6.5.2014, Dienstag, Anreisetag

Veröffentlicht auf von Marie

Ankunft um 12.15 Uhr nach einer halbstündigen Busfahrt vom Eisenacher Bahnhof durch den schönen Thüringer Wald. Viele Kurven, entsetzlich viel Landschaft, ab und zu ein winziges Dorf mit nur einer Haltestelle „Linde“. Teilweise heißt die zentrale Dorfstraße noch Karl-Marx-Straße.
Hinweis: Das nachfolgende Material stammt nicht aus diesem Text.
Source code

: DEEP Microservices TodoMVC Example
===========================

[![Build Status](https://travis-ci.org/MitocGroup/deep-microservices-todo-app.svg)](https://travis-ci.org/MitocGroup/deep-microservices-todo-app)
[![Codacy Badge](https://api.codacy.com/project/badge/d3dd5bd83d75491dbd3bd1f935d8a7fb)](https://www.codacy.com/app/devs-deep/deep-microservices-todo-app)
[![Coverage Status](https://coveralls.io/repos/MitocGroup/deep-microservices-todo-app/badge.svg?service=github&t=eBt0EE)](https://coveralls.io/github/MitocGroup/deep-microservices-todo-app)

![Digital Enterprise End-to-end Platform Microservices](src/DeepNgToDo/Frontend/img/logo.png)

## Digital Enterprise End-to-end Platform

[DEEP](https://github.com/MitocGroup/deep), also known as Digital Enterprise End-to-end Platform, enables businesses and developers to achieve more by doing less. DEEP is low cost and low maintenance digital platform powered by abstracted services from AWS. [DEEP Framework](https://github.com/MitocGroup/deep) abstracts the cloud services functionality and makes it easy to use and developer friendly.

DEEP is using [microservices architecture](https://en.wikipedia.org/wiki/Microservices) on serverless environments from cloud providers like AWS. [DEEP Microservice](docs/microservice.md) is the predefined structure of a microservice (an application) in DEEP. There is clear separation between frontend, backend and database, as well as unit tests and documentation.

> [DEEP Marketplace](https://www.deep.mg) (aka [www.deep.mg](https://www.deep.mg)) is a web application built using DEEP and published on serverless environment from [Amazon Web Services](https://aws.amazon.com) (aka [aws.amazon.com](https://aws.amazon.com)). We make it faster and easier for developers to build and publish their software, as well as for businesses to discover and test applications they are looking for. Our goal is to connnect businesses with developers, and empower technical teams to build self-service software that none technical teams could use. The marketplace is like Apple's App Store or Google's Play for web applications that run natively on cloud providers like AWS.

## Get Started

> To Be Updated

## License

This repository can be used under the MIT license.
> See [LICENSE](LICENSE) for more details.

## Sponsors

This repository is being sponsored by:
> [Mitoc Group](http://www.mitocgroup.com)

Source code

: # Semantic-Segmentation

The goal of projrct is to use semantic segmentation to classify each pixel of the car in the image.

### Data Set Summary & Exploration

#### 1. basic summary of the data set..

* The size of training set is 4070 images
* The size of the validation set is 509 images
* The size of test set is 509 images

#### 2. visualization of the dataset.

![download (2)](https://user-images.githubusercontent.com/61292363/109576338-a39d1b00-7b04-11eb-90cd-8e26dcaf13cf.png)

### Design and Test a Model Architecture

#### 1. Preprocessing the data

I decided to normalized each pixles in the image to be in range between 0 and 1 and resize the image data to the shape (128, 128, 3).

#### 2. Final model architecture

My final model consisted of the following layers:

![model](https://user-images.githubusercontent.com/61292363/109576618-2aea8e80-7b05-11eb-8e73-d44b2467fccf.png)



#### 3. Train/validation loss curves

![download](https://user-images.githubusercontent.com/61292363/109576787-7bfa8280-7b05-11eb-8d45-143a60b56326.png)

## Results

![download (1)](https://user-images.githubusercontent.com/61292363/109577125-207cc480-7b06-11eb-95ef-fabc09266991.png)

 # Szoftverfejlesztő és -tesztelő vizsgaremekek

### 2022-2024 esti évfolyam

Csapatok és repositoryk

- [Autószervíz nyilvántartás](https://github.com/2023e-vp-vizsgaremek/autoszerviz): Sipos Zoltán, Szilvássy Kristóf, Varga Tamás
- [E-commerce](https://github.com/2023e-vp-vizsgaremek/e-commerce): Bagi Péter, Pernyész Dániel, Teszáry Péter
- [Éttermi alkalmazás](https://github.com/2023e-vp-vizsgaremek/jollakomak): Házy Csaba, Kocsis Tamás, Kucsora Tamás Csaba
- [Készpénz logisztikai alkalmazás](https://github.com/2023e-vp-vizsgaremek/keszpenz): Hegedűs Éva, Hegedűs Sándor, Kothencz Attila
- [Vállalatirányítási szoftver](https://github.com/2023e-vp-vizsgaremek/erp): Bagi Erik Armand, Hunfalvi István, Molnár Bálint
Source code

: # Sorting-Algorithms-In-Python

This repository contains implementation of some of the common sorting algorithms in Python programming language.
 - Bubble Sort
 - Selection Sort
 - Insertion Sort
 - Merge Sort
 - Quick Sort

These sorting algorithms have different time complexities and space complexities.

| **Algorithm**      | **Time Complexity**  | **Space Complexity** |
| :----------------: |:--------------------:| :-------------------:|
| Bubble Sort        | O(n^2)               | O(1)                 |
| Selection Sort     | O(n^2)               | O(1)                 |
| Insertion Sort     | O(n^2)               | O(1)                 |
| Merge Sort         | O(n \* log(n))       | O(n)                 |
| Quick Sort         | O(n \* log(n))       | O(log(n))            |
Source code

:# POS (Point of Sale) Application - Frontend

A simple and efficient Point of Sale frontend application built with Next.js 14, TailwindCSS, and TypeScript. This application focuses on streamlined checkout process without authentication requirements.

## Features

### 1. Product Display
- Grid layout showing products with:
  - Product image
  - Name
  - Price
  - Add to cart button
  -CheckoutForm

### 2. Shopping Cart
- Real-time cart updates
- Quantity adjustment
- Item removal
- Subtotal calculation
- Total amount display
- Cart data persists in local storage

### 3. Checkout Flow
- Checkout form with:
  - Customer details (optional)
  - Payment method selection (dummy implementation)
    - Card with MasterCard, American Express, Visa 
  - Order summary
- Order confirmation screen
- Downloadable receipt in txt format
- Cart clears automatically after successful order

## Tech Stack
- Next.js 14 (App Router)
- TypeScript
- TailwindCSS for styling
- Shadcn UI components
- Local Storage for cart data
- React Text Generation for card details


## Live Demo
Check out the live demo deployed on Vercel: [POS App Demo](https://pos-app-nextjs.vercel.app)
Erster Eindruck von der Klinik: groß. Lange Schlange an der Anmeldung, aber gut organisiert. Man sagt seinen Namen und während alles vorbereitet wird, geht man erst einmal zum Essen. Auch dort: gute Organisation. Das vegetarische, laktosefreie Essen entpuppt sich als Fisch in Sahnesauce, aber warum soll das hier anders sein als überall sonst in Deutschland? Meine Mutter denkt genauso.

Dass alles extra kostet, war schon dem Hausprospekt zu entnehmen. Ich bestelle Telefon, Fernsehen und Internet. Leider sind die W-Lan-Module ausgegangen und der Internetpoint für die Gäste ist auch außer Betrieb. Man wird sich dann melden, wenn ein Modul frei wird. Na prima!

Die Zimmer sind großzügig und freundlich. Auch die Krankenschwester, die das Aufnahmegespräch führt, ist sehr nett. Der vorläufige, vorbereitete Therapieplan enthält ab dem nächsten Tag zwei Vorträge täglich, aber sonst noch nichts. An diesem ersten Tag habe ich sonst nichts zu tun. Rausgehen und spazieren gehen kann ich nicht, also hänge ich so auf meinem Zimmer herum.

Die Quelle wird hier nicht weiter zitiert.